Negentropy: noSQL (Document-based) or Distributed Cache

As numerous discussions at Shutterfly and on various online posts and this blog by Greg Luck indicates, there is definitely some interest in the market in terms of understandings where Distributed Cache and NoSQL Movement use-cases intersect and where they don't.

Of course, both aim to offload the RDBMS strong-hold in the enterprise by either

Deflection (i.e. minimizing direct access to the RDBMS) - i.e. a proxy to the RDBMS or
Avoidance (i.e. allowing for some types of data to not be stored in the RDBMS to begin with).

PURE-L2 Architecture:

Usage of L1-L2 analogies in distributed-cache literature stems from multi-level cache hierarchies described in CPU architectures - basically the L1 cache is local to your client application process and the L2 is an off-host/off-process manager of cache-data.

See this animated GIF -

As can be seen, whether the off-host process that manages the cache-data is MongoD or MemcacheD or Terracotta-Server, architecturally they all look equivalent - i.e. a pure-L2 with no-L1 - so that all data needs to be retrieved from over the network and then massaged into a POJO for consumption by the application. (FYI - I used these specific technology implementations as proxies for NoSQL and Distributed Cache since I have good familiarity with Mongo (Document Based noSQL), Terracotta-Ehcache and Memcache - given that we use these 3 technologies in our stack at Shutterfly).

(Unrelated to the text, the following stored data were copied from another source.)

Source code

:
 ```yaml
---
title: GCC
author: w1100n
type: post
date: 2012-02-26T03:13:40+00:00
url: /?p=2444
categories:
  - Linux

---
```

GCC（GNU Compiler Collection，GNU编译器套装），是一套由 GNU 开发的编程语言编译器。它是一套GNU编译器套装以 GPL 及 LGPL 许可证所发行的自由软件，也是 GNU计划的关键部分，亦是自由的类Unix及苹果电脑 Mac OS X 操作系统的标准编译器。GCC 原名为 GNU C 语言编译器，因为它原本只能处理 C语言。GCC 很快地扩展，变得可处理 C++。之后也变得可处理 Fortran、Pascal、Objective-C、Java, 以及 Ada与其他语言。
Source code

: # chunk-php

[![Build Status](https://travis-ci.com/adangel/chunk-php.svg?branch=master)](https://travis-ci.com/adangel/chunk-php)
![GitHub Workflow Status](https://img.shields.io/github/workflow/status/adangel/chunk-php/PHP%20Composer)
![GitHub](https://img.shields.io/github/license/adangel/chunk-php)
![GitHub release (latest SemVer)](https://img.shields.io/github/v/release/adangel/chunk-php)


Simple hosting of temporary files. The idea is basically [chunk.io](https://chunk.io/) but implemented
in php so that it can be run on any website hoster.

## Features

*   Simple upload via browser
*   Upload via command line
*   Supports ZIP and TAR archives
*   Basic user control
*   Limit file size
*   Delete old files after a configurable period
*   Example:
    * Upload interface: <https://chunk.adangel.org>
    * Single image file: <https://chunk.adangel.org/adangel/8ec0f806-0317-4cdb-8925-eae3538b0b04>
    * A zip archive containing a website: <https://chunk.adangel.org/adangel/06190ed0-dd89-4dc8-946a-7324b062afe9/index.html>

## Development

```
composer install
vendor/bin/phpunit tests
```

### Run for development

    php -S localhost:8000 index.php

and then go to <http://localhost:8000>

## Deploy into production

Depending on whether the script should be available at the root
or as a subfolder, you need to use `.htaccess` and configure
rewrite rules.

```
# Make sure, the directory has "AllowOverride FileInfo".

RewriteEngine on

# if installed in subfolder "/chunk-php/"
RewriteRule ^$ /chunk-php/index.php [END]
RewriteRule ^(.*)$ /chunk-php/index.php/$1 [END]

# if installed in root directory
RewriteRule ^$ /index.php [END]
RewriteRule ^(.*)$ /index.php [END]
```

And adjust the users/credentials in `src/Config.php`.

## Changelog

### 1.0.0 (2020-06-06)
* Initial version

Given the architectural equivalence here and our runtime-observations, one could argue that in a pure-L2 architecture, using No-SQL technologies seems like the way to go (especially if there is a requirement to view the data outside of the confines of the application's Domain Model - e.g MongoDB Shell). Or at least, drop them into the same pool of candidate technologies and map features as they relate to your use-case.

For us definitely, with Mongo-DB as L2, in certain use cases
- we observed good response times (see attached image)

- we experienced good query expressability
- we could validate data manipulations expected off the application easily from the MongoDB Shell.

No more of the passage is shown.